Amsterdã reconhece sua dívida com os judeus sobreviventes do Holocausto
Uma estudante encontrou as queixas dos afetados nos Arquivos Municipais
“As regras são as regras”, é uma das máximas mais enraizadas da sociedade holandesa, mas em 1947 a Prefeitura de Amsterdã a levou ao extremo. Dois anos após a II Guerra Mundial, pelo menos 342 vizinhos judeus sobreviventes do Holocausto tiveram que pagar impostos sobre as propriedades abandonadas depois de seu internamento em campos de concentração. Na maioria dos casos, as casas foram confiscadas pelos nazistas e depois vendidas aos colaboradores holandeses, que fugiram depois da vitória aliada. A prefeitura da época não considerou relevante a situação dos inquilinos originais e, depois de que seus antigos lares fossem recuperados, impôs inclusive multas por atrasos. Eberhard van der Laan, atual prefeito, reconheceu alguns fatos “muito dolorosos, porque primaram a burocracia e esqueceram das pessoas”, e também o direito dos afetados de receber a indenização.

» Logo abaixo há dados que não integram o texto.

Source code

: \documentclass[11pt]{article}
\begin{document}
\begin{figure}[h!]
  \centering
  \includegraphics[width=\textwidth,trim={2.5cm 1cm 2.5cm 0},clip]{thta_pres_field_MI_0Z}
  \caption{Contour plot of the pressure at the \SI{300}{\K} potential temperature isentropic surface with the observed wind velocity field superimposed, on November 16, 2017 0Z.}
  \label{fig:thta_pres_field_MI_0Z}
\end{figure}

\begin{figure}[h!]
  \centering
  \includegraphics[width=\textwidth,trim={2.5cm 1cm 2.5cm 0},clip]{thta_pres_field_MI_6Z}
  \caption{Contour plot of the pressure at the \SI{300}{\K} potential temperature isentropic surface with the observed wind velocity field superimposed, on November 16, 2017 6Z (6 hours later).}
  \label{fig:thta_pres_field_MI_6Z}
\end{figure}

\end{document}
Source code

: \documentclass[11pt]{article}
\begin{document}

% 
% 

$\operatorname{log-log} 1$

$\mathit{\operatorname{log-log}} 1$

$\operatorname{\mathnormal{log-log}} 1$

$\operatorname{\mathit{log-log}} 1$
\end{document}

Graças a Charlotte van den Berg, uma estagiária que trabalhava em 2011 na digitalização dos Arquivos Municipais, as queixas dos judeus foram encontradas e o caso foi examinado pelo Instituto para a Investigação da Guerra, Holocausto e Genocídio. Sua resposta, solicitada pelo próprio Van der Laan, é clara. Com os documentos recuperados -não todos os afetados deixaram seus dados- os sobreviventes, ou suas famílias, deveriam receber uma compensação de 4,5 milhões de euros (13,8 milhões de reais) pelas taxas exigidas, e 400.000 euros (1,2 milhões de reais) mais pelas multas impostas. “A quantia definitiva é coisa dos políticos”, disseram seus porta-vozes.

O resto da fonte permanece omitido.